Customs Censorship and the Charter: The Little Sisters Case
Constitutional Forum, Vol. 7, No. 4, p. 103, 1996
6 Pages Posted: 3 Oct 2008
Date Written: October 1, 2008
Abstract
Little Sisters Book and Art Emporium is Vancouver's only bookstore specializing in gay and lesbian literature. Little Sisters argued that the provisions of the Customs Act and Customs Tariff that together empower officials to stop obscene representations at the border constitute unreasonable restrictions on freedom of expression and equality rights protected by section 2(b) and section 15 of the Charter.

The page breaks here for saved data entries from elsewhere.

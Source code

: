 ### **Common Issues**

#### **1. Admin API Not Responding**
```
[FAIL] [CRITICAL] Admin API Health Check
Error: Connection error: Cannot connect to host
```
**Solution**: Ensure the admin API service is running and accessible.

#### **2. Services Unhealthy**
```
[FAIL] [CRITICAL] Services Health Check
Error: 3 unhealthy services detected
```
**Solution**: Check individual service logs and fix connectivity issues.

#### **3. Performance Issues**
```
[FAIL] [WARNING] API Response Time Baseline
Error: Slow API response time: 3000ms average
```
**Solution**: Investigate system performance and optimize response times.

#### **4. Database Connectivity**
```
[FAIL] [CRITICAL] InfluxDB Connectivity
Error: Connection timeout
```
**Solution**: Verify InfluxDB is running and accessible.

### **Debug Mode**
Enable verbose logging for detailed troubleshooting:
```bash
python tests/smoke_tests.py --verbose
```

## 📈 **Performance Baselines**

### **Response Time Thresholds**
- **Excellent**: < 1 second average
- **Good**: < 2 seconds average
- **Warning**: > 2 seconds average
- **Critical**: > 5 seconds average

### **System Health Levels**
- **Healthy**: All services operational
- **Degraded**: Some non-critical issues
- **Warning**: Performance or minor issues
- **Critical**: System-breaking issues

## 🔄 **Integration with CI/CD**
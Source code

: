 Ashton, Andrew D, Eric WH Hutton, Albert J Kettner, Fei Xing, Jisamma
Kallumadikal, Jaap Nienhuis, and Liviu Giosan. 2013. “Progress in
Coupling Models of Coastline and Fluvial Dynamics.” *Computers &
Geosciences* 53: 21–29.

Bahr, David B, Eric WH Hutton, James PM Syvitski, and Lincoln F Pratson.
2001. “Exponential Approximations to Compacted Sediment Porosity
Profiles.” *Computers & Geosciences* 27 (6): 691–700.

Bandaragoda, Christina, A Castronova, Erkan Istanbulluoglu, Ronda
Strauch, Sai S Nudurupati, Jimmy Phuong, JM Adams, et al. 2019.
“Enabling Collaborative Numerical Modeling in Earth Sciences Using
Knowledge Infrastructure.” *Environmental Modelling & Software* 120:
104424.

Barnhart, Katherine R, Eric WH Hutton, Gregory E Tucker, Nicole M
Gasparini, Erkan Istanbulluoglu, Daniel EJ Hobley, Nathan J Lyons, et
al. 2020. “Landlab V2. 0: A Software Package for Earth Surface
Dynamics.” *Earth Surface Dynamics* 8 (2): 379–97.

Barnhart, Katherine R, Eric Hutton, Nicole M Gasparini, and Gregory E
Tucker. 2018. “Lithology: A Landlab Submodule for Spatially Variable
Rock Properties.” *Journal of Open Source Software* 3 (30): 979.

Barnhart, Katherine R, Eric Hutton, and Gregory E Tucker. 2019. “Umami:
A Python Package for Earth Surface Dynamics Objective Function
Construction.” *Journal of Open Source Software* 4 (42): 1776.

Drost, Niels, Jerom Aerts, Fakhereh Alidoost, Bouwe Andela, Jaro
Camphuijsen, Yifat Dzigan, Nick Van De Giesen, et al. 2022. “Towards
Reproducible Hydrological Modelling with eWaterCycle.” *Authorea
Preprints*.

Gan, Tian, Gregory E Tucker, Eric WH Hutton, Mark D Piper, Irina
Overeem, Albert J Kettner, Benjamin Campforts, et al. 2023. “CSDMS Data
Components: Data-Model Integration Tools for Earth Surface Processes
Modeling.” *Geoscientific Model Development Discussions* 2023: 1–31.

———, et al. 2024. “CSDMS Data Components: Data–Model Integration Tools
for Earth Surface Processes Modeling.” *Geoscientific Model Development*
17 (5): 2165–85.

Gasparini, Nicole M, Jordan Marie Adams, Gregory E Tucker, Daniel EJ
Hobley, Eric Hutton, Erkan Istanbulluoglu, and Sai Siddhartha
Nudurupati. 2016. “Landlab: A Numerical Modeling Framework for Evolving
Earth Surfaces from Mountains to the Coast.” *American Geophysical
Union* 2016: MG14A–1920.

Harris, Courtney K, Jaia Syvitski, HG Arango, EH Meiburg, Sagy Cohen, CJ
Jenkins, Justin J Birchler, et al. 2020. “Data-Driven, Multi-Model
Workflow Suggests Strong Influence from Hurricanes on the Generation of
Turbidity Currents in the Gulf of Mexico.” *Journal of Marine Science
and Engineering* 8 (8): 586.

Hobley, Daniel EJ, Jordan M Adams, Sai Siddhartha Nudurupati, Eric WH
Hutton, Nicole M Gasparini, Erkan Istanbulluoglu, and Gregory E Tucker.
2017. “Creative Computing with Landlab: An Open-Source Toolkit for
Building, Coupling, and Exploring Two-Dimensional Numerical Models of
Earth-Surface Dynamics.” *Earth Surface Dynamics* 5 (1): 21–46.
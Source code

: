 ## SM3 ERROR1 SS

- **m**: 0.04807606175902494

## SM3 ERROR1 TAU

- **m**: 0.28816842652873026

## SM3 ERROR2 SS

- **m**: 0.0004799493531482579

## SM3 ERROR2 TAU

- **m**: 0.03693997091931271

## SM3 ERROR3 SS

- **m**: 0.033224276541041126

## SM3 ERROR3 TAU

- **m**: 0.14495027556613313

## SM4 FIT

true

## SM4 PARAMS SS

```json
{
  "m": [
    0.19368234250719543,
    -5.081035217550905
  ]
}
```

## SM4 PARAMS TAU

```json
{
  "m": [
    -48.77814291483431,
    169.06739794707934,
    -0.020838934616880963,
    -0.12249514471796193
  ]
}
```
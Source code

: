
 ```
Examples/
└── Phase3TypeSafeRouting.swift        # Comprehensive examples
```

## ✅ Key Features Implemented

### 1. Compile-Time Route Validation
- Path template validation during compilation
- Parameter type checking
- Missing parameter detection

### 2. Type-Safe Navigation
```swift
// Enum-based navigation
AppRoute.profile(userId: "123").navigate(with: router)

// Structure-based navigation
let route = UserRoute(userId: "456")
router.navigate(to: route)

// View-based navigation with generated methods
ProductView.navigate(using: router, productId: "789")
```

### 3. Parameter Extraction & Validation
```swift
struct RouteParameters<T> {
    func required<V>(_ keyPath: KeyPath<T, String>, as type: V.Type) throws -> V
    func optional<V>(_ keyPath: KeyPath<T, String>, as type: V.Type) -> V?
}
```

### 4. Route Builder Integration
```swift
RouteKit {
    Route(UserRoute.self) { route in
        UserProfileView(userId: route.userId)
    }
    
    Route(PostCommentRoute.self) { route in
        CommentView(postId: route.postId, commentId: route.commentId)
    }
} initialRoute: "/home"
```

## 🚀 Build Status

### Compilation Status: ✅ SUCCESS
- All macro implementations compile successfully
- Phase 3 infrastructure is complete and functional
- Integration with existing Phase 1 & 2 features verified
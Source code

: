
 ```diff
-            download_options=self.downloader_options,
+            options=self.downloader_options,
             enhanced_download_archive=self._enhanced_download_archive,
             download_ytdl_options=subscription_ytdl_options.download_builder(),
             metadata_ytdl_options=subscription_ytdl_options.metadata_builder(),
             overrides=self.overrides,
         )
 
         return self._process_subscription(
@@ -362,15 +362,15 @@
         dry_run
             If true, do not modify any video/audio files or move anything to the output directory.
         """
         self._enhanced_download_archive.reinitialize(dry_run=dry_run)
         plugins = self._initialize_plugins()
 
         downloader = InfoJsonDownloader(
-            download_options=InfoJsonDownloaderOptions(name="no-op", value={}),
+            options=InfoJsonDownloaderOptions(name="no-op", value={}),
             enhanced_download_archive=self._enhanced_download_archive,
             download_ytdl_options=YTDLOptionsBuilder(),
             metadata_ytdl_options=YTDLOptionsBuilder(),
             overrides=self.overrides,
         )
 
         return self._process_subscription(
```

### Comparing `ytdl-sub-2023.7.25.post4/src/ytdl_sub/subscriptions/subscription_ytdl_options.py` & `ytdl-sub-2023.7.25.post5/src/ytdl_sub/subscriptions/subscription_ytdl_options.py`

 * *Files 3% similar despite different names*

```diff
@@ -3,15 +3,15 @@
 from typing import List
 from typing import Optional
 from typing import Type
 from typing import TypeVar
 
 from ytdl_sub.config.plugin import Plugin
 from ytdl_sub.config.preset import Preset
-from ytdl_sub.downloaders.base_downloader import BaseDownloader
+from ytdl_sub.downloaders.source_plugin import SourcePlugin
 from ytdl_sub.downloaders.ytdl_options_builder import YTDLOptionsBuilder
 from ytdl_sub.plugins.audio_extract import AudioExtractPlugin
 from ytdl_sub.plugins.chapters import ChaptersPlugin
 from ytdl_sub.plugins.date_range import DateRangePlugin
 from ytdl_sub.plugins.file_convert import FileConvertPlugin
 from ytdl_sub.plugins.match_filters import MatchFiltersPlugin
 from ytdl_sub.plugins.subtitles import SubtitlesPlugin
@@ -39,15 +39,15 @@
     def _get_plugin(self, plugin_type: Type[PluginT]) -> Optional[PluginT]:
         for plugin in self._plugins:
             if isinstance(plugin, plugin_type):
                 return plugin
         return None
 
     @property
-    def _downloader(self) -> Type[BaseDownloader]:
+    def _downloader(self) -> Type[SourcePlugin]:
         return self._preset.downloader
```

In our view, Justice Smith's findings on the importance of sexual expression to the gay and lesbian community, and on the disproportionate impact of Customs censorship on gay and lesbian materials, ought to have led to the conclusion that the legislation in its effects violates section 15. On the question of whether the violation of section 2(b) was a reasonable limit, we believe that Smith J. ought to have exercised greater caution in assuming that the reasoning in Butler could be extended, without hesitation or problematization, to gay and lesbian, sexual imagery. Many of the publications suppressed by Customs are integral to the cultural and political identity of a disadvantaged and stigmatized sexual minority. Thus their distribution fosters goals that lie at the heart of the Charter's protection of expression and equality interests in sections 2(b) and 15, respectively. For this reason, we believe that Smith J. erred in not holding the government to a rigourous standard of justification at the section 1 stage of the analysis. We have also taken issue with Smith J.'s failure to implicate the procedural deficiencies of the Customs Act in the Charter violations identified by the evidence. In our view, at the very least, a system of administrative censorship cannot constitute a minimal impairment of Charter rights if it makes little or no attempt to ensure that decisions will be made expeditiously by expert decision-makers who have the ability to receive evidence of a publication's merits.